The Bible speaks about the reality of a conflict we face as believers, and we popularly call that conflict “spiritual warfare.” Given the fascination of this topic, it’s easy to mystify the spiritual battle and miss the Bible’s basic teachings about this conflict:
- The Bible is a book about God, not about the devil. The Bible doesn’t answer every question about warfare, nor does it grant us permission to focus our attention on the devil. Any approach to warfare that magnifies the devil’s power does not reflect biblical spiritual warfare.
- Satan is not our biggest problem. We face three enemies: the world, our flesh and the devil (Ephesians 2:1-3). In some cases, the three are so interwoven, it’s difficult to tell them apart. Our primary problem is not Satan, though; we’re our biggest issue.
- God reigns, even over the enemy. We have strife between human beings and the serpent because God put that conflict there (Genesis 3:15). That strife would lead to the cross, where the death of Jesus would break the back of the powers (Colossians 2:15). Now, God sovereignly uses the battles to make us the followers He wants us to be.
- The enemy we face is a defeated foe. Satan has been bound through God’s judgment and the cross, is being bound through the preaching of the gospel and will be bound for eternity. We do genuinely wrestle against principalities and powers (Ephesians 6:12), but the devil and his forces have never been outside of God’s control.
- On one hand, warfare is the devil’s attempt to deceive and divide believers to keep us from glorifying God and carrying out the Great Commission. From the Garden of Eden, he has tried to bait us with false teaching, lure us into sin and turn us against each other. He seeks to devour us (1 Peter 5:8), so we can no longer be a light to a lost world. The summary I commonly use is that the enemy wants us to mess up (fall into sin), give up (get discouraged), get puffed up (live in arrogance), split up (divide) or shut up (quit evangelizing).
- Satan battles against us because we are God’s witnesses to the world. When the apostle Paul described lostness, he often framed it in terms of spiritual warfare. Non-believers follow the prince of the air (Ephesians 2:2). They are blinded by the god of this world (2 Corinthians 4:3-4), bound in darkness (Colossians 1:13, Acts 26:18) and caught in Satan’s snare (2 Timothy 2:25-26). His goal is to keep us from proclaiming and living out the gospel that sets people free.

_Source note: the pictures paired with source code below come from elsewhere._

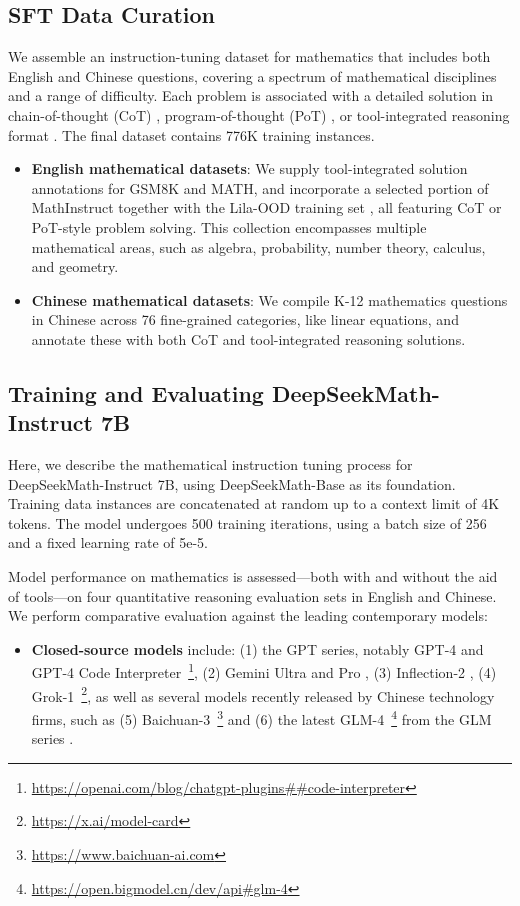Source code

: \subsection{SFT Data Curation}

We assemble an instruction-tuning dataset for mathematics that includes both English and Chinese questions, covering a spectrum of mathematical disciplines and a range of difficulty. Each problem is associated with a detailed solution in chain-of-thought (CoT) \citep{cot}, program-of-thought (PoT) \citep{pot,pal}, or tool-integrated reasoning format \citep{tora}. The final dataset contains 776K training instances.

\begin{itemize}[topsep=0pt]
    \item \textbf{English mathematical datasets}: We supply tool-integrated solution annotations for GSM8K and MATH, and incorporate a selected portion of MathInstruct \citep{MathInstruct} together with the Lila-OOD training set \citep{lila}, all featuring CoT or PoT-style problem solving. This collection encompasses multiple mathematical areas, such as algebra, probability, number theory, calculus, and geometry.
    \item \textbf{Chinese mathematical datasets}: We compile K-12 mathematics questions in Chinese across 76 fine-grained categories, like linear equations, and annotate these with both CoT and tool-integrated reasoning solutions.
\end{itemize}

\subsection{Training and Evaluating DeepSeekMath-Instruct 7B}

Here, we describe the mathematical instruction tuning process for DeepSeekMath-Instruct 7B, using DeepSeekMath-Base as its foundation. Training data instances are concatenated at random up to a context limit of 4K tokens. The model undergoes 500 training iterations, using a batch size of 256 and a fixed learning rate of 5e-5.

Model performance on mathematics is assessed—both with and without the aid of tools—on four quantitative reasoning evaluation sets in English and Chinese. We perform comparative evaluation against the leading contemporary models:

\begin{itemize}[topsep=0pt]
    \item \textbf{Closed-source models} include: (1) the GPT series, notably GPT-4 \citep{gpt4} and GPT-4 Code Interpreter~\footnote{\url{https://openai.com/blog/chatgpt-plugins\#\#code-interpreter}}, (2) Gemini Ultra and Pro \citep{gemini}, (3) Inflection-2 \citep{inflection-2}, (4) Grok-1~\footnote{\url{https://x.ai/model-card}}, as well as several models recently released by Chinese technology firms, such as (5) Baichuan-3~\footnote{\url{https://www.baichuan-ai.com}} and (6) the latest GLM-4~\footnote{\url{https://open.bigmodel.cn/dev/api\#glm-4}} from the GLM series \citep{glm}.
\end{itemize}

- On the other hand, we are not on the defensive in this battle. Yes, we’re to stand against Satan (Ephesians 6:11, 13, 14), but standing is not simply waiting and deflecting the arrows of the enemy. Even Paul, who called the Ephesians to stand, sought their prayer so he would keep proclaiming the gospel boldly even when he was imprisoned (Ephesians 6:18-20); his own “standing” meant that he would faithfully evangelize even if the war cost him his life. We put on the full armor of God not so that we can defend ourselves, but so we can march into the enemy’s kingdom to do the work of the Great Commission.
- The offensive nature of this battle demands that we do evangelism and discipleship. Evangelism requires intentionally taking the light into the darkness. Discipleship then requires teaching others to understand their position in Christ and to put on the full armor of God. If we don’t evangelize, lost people remain in Satan’s kingdom; if we don’t disciple, we send believers into the war unarmed. Either can result in tragedy.
The very task of church planting places the planter in the sights of the enemy. Because you are seeking to reach lost people, develop strong disciples, and plant healthy congregations who plant more congregations – all of which means that you are offensively engaging the enemy’s territory – you can rest assured that the enemy will fight back.
You needn’t fear, however. In the power of God, simply love Christ, and live and speak for Him in such a way that God is glorified and an already-defeated Satan is threatened (Acts 19:11-16).